→ EXERCISE BRIEF:
In the entries below, spot each line with the word "testing" and copy it.

→ SUPPLIED RECORDS:
:::

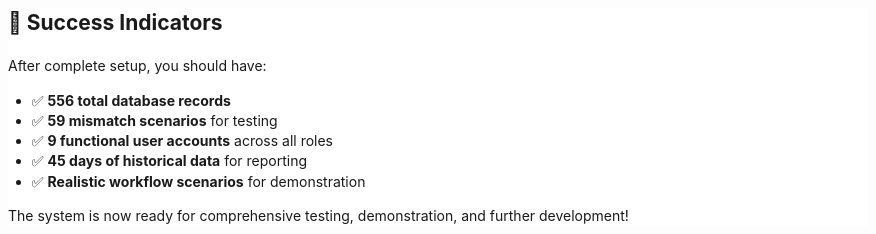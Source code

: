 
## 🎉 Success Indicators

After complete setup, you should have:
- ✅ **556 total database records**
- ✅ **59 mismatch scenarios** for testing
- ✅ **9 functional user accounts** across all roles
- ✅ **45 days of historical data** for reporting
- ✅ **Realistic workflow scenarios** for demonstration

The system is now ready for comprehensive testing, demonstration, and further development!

:::

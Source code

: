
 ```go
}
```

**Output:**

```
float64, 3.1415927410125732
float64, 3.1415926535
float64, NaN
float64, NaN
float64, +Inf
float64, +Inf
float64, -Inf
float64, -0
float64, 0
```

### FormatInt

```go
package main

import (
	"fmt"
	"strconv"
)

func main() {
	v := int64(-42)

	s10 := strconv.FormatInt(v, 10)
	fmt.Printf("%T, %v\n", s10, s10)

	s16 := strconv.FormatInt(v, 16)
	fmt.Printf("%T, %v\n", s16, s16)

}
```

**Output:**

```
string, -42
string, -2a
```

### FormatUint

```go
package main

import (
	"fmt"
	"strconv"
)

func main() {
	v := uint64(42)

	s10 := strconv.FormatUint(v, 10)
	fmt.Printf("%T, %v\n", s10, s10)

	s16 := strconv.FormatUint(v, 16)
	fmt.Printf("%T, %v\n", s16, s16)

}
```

:::

→ TASK OUTPUT:
- ✅ **59 mismatch scenarios** for testing
The system is now ready for comprehensive testing, demonstration, and further development!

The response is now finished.